In 2012, more than 45.5% of females in each age group reported that they ate fruit and vegetables five or more times daily. The rate was higher for females than for males in all age groups, except for those aged 12 to 19.  Young males aged 12 to 19 (43.5%) were more likely to consume fruit and vegetables five or more times a day compared to males in all other age groups (Chart 2).

Chart 2

Description for Chart 2

The proportion of residents who reported eating fruit and vegetables at least five times daily was lower than the national average (40.6%) in:

  • Newfoundland and Labrador (25.1%)
  • Prince Edward Island (34.6%)
  • Nova Scotia (32.9%)
  • New Brunswick (31.7%)
  • Ontario (39.4%)
  • Manitoba (37.0%)
  • Saskatchewan (37.8%)
  • Alberta (37.6%)
  • Nunavut (28.1%)

The proportion of residents who reported eating fruit and vegetables at least five times daily was higher than the national average only in Quebec (46.8%).  

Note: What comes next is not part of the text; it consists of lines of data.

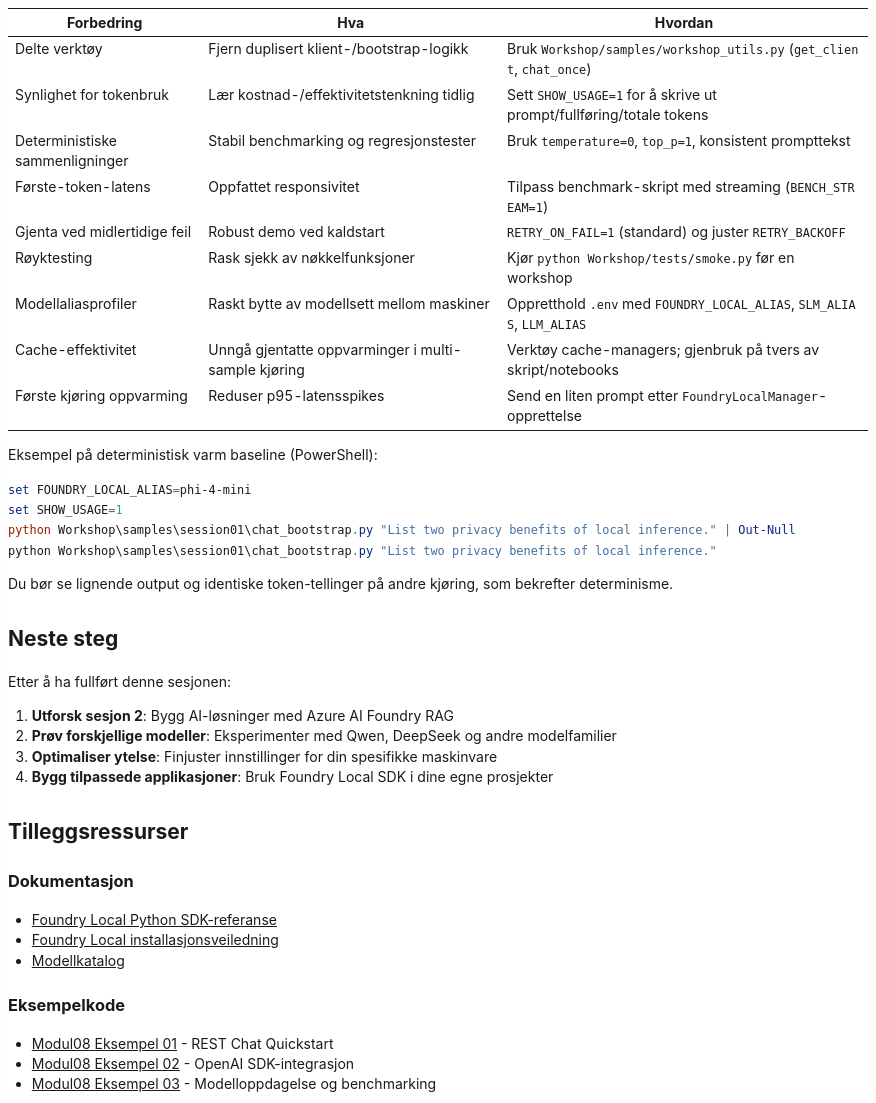 | Forbedring | Hva | Hvordan |
|------------|-----|--------|
| Delte verktøy | Fjern duplisert klient-/bootstrap-logikk | Bruk `Workshop/samples/workshop_utils.py` (`get_client`, `chat_once`) |
| Synlighet for tokenbruk | Lær kostnad-/effektivitetstenkning tidlig | Sett `SHOW_USAGE=1` for å skrive ut prompt/fullføring/totale tokens |
| Deterministiske sammenligninger | Stabil benchmarking og regresjonstester | Bruk `temperature=0`, `top_p=1`, konsistent prompttekst |
| Første-token-latens | Oppfattet responsivitet | Tilpass benchmark-skript med streaming (`BENCH_STREAM=1`) |
| Gjenta ved midlertidige feil | Robust demo ved kaldstart | `RETRY_ON_FAIL=1` (standard) og juster `RETRY_BACKOFF` |
| Røyktesting | Rask sjekk av nøkkelfunksjoner | Kjør `python Workshop/tests/smoke.py` før en workshop |
| Modellaliasprofiler | Raskt bytte av modellsett mellom maskiner | Oppretthold `.env` med `FOUNDRY_LOCAL_ALIAS`, `SLM_ALIAS`, `LLM_ALIAS` |
| Cache-effektivitet | Unngå gjentatte oppvarminger i multi-sample kjøring | Verktøy cache-managers; gjenbruk på tvers av skript/notebooks |
| Første kjøring oppvarming | Reduser p95-latensspikes | Send en liten prompt etter `FoundryLocalManager`-opprettelse |

Eksempel på deterministisk varm baseline (PowerShell):

```powershell
set FOUNDRY_LOCAL_ALIAS=phi-4-mini
set SHOW_USAGE=1
python Workshop\samples\session01\chat_bootstrap.py "List two privacy benefits of local inference." | Out-Null
python Workshop\samples\session01\chat_bootstrap.py "List two privacy benefits of local inference."
```

Du bør se lignende output og identiske token-tellinger på andre kjøring, som bekrefter determinisme.

## Neste steg

Etter å ha fullført denne sesjonen:

1. **Utforsk sesjon 2**: Bygg AI-løsninger med Azure AI Foundry RAG
2. **Prøv forskjellige modeller**: Eksperimenter med Qwen, DeepSeek og andre modelfamilier
3. **Optimaliser ytelse**: Finjuster innstillinger for din spesifikke maskinvare
4. **Bygg tilpassede applikasjoner**: Bruk Foundry Local SDK i dine egne prosjekter

## Tilleggsressurser

### Dokumentasjon
- [Foundry Local Python SDK-referanse](https://learn.microsoft.com/en-us/azure/ai-foundry/foundry-local/reference/reference-sdk?pivots=programming-language-python)
- [Foundry Local installasjonsveiledning](https://learn.microsoft.com/en-us/azure/ai-foundry/foundry-local/install)
- [Modellkatalog](https://learn.microsoft.com/en-us/azure/ai-foundry/foundry-local/models)

### Eksempelkode
- [Modul08 Eksempel 01](./samples/01/README.md) - REST Chat Quickstart
- [Modul08 Eksempel 02](./samples/02/README.md) - OpenAI SDK-integrasjon
- [Modul08 Eksempel 03](./samples/03/README.md) - Modelloppdagelse og benchmarking
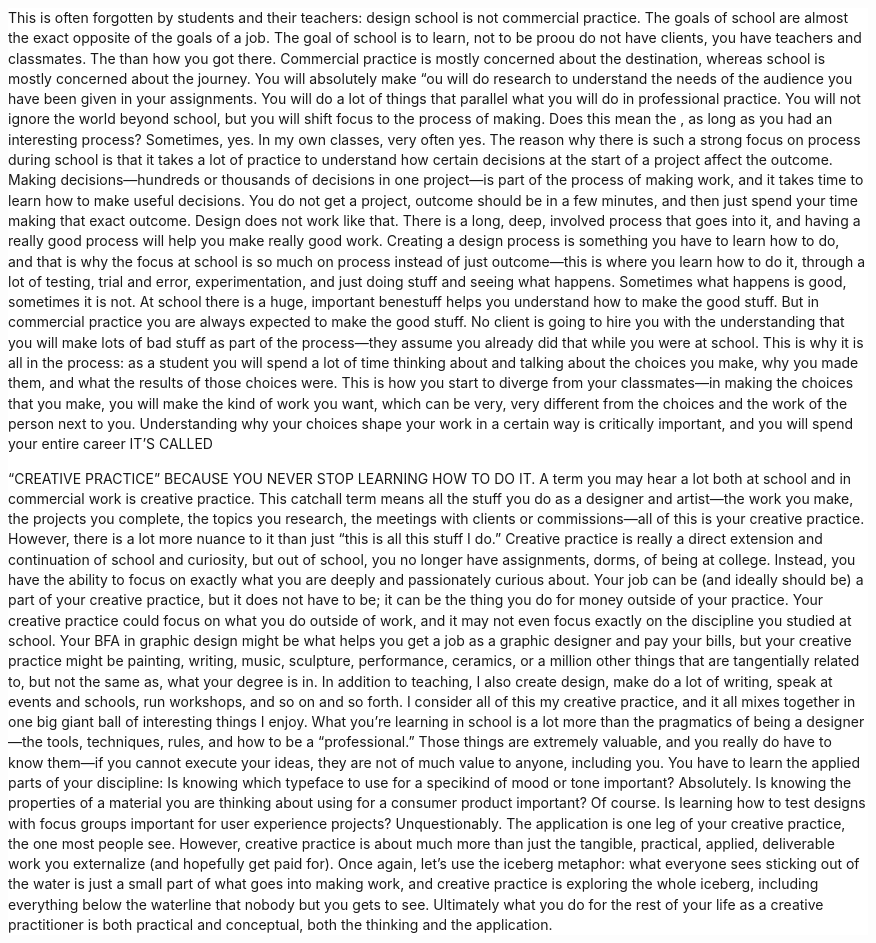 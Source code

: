 This is often forgotten by students and their teachers: design school is not commercial practice. The goals of school are almost the exact opposite of the goals of a job. The goal of school is to learn, not to be proou do not have clients, you have teachers and classmates. The than how you got there. Commercial practice is mostly concerned about the destination, whereas school is mostly concerned about the journey. You will absolutely make “ou will do research to understand the needs of the audience you have been given in your assignments. You will do a lot of things that parallel what you will do in professional practice. You will not ignore the world beyond school, but you will shift focus to the process of making. Does this mean the , as long as you had an interesting process? Sometimes, yes. In my own classes, very often yes. 
The reason why there is such a strong focus on process during school is that it takes a lot of practice to understand how certain decisions at the start of a project affect the outcome. Making decisions—hundreds or thousands of decisions in one project—is part of the process of making work, and it takes time to learn how to make useful decisions. You do not get a project, outcome should be in a few minutes, and then just spend your time making that exact outcome. Design does not work like that. There is a long, deep, involved process that goes into it, and having a really good process will help you make really good work. Creating a design process is something you have to learn how to do, and that is why the focus at school is so much on process instead of just outcome—this is where you learn how to do it, through a lot of testing, trial and error, experimentation, and just doing stuff and seeing what happens. Sometimes what happens is good, sometimes it is not. 
At school there is a huge, important benestuff helps you understand how to make the good stuff. But in commercial practice you are always expected to make the good stuff. No client is going to hire you with the understanding that you will make lots of bad stuff as part of the process—they assume you already did that while you were at school. This is why it is all in the process: as a student you will spend a lot of time thinking about and talking about the choices you make, why you made them, and what the results of those choices were. This is how you start to diverge from your classmates—in making the choices that you make, you will make the kind of work you want, which can be very, very different from the choices and the work of the person next to you. Understanding why your choices shape your work in a certain way is critically important, and you will spend your entire career 
IT’S CALLED 

“CREATIVE PRACTICE” BECAUSE YOU NEVER STOP LEARNING HOW TO DO IT. 
A term you may hear a lot both at school and in commercial work is creative practice. This catchall term means all the stuff you do as a designer and artist—the work you make, the projects you complete, the topics you research, the meetings with clients or commissions—all of this is your creative practice. However, there is a lot more nuance to it than just “this is all this stuff I do.” Creative practice is really a direct extension and continuation of school and curiosity, but out of school, you no longer have assignments, dorms, of being at college. Instead, you have the ability to focus on exactly what you are deeply and passionately curious about. Your job can be (and ideally should be) a part of your creative practice, but it does not have to be; it can be the thing you do for money outside of your practice. 
Your creative practice could focus on what you do outside of work, and it may not even focus exactly on the discipline you studied at school. Your BFA in graphic design might be what helps you get a job as a graphic designer and pay your bills, but your creative practice might be painting, writing, music, sculpture, performance, ceramics, or a million other things that are tangentially related to, but not the same as, what your degree is in. In addition to teaching, I also create design, make do a lot of writing, speak at events and schools, run workshops, and so on and so forth. I consider all of this my creative practice, and it all mixes together in one big giant ball of interesting things I enjoy. 
What you’re learning in school is a lot more than the pragmatics of being a designer—the tools, techniques, rules, and how to be a “professional.” Those things are extremely valuable, and you really do have to know them—if you cannot execute your ideas, they are not of much value to anyone, including you. You have to learn the applied parts of your discipline: Is knowing which typeface to use for a specikind of mood or tone important? Absolutely. Is knowing the properties of a material you are thinking about using for a consumer product important? Of course. Is learning how to test designs with focus groups important for user experience projects? Unquestionably. The application is one leg of your creative practice, the one most people see. 
However, creative practice is about much more than just the tangible, practical, applied, deliverable work you externalize (and hopefully get paid for). Once again, let’s use the iceberg metaphor: what everyone sees sticking out of the water is just a small part of what goes into making work, and creative practice is exploring the whole iceberg, including everything below the waterline that nobody but you gets to see. Ultimately what you do for the rest of your life as a creative practitioner is both practical and conceptual, both the thinking and the application. 
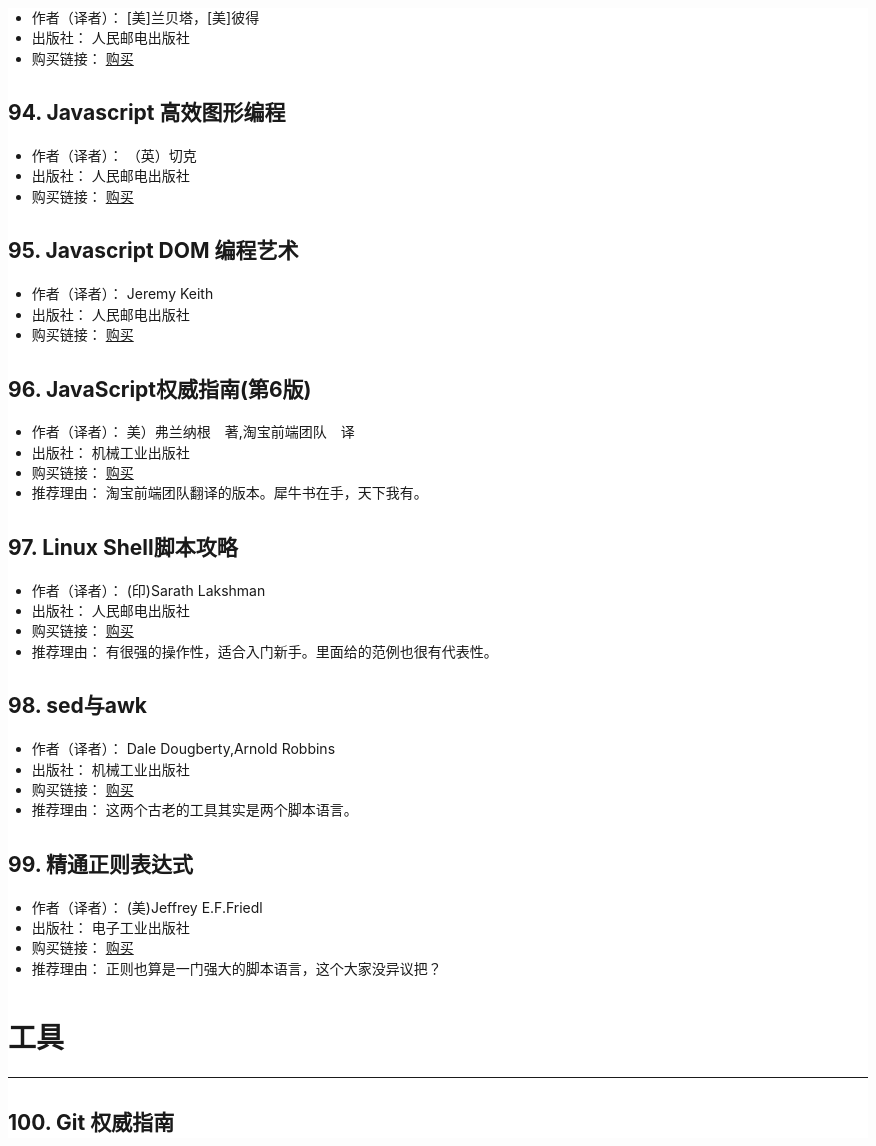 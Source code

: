 - 作者（译者）： [美]兰贝塔，[美]彼得
- 出版社： 人民邮电出版社
- 购买链接： [购买](http://product.dangdang.com/23266633.html)

## 94.  Javascript 高效图形编程 

- 作者（译者）： （英）切克
- 出版社： 人民邮电出版社
- 购买链接： [购买](http://product.dangdang.com/22742456.html)

## 95.  Javascript DOM 编程艺术 

- 作者（译者）： Jeremy Keith
- 出版社： 人民邮电出版社
- 购买链接： [购买](http://item.jd.com/10603153.html)

## 96.  JavaScript权威指南(第6版) 

- 作者（译者）： 美）弗兰纳根　著,淘宝前端团队　译
- 出版社： 机械工业出版社
- 购买链接： [购买](http://product.dangdang.com/22722790.html)
- 推荐理由： 淘宝前端团队翻译的版本。犀牛书在手，天下我有。

## 97.  Linux Shell脚本攻略 

- 作者（译者）： (印)Sarath Lakshman
- 出版社： 人民邮电出版社
- 购买链接： [购买](http://product.china-pub.com/198697)
- 推荐理由： 有很强的操作性，适合入门新手。里面给的范例也很有代表性。

## 98.  sed与awk 

- 作者（译者）： Dale Dougberty,Arnold Robbins
- 出版社： 机械工业出版社
- 购买链接： [购买](http://product.china-pub.com/13255)
- 推荐理由： 这两个古老的工具其实是两个脚本语言。

## 99.  精通正则表达式 

- 作者（译者）： (美)Jeffrey E.F.Friedl
- 出版社： 电子工业出版社
- 购买链接： [购买](http://product.china-pub.com/35269)
- 推荐理由： 正则也算是一门强大的脚本语言，这个大家没异议把？

#  工具 

----

## 100.  Git 权威指南 


[1]: http://zengrong.net/post/2405.htm
[2]: http://zengrong.net/post/2406.htm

Residents of British Columbia, Yukon, and Northwest Territories reported rates that were about the same rate as the national average.


End note

  1. Pérez, Claudio E. 2002. “Fruit and vegetable consumption.” Health Reports. Vol. 13, no. 3. March. Statistics Canada Catalogue no. 82-003. p. 23. http://www.statcan.gc.ca/studies-etudes/82-003/archive/2002/6103-eng.pdf (accessed May 10, 2010).

References

Garriguet, Didier. 2007. “Canadians’ eating habits.” Health Reports. Vol. 18, no. 2. May. Statistics Canada Catalogue no. 82-003. p. 17–32. http://www.statcan.gc.ca/pub/82-003-x/2006004/article/habit/9609-eng.pdf (accessed May 10, 2010).

Pérez, Claudio E. 2002. “Fruit and vegetable consumption.” Health Reports. Vol. 13, no. 3. March. Statistics Canada Catalogue no. 82-003. p. 23–31. http://www.statcan.gc.ca/studies-etudes/82-003/archive/2002/6103-eng.pdf (accessed May 10, 2010).

Data

Additional data from the Canadian Community Health Survey are available from CANSIM table 105–0501.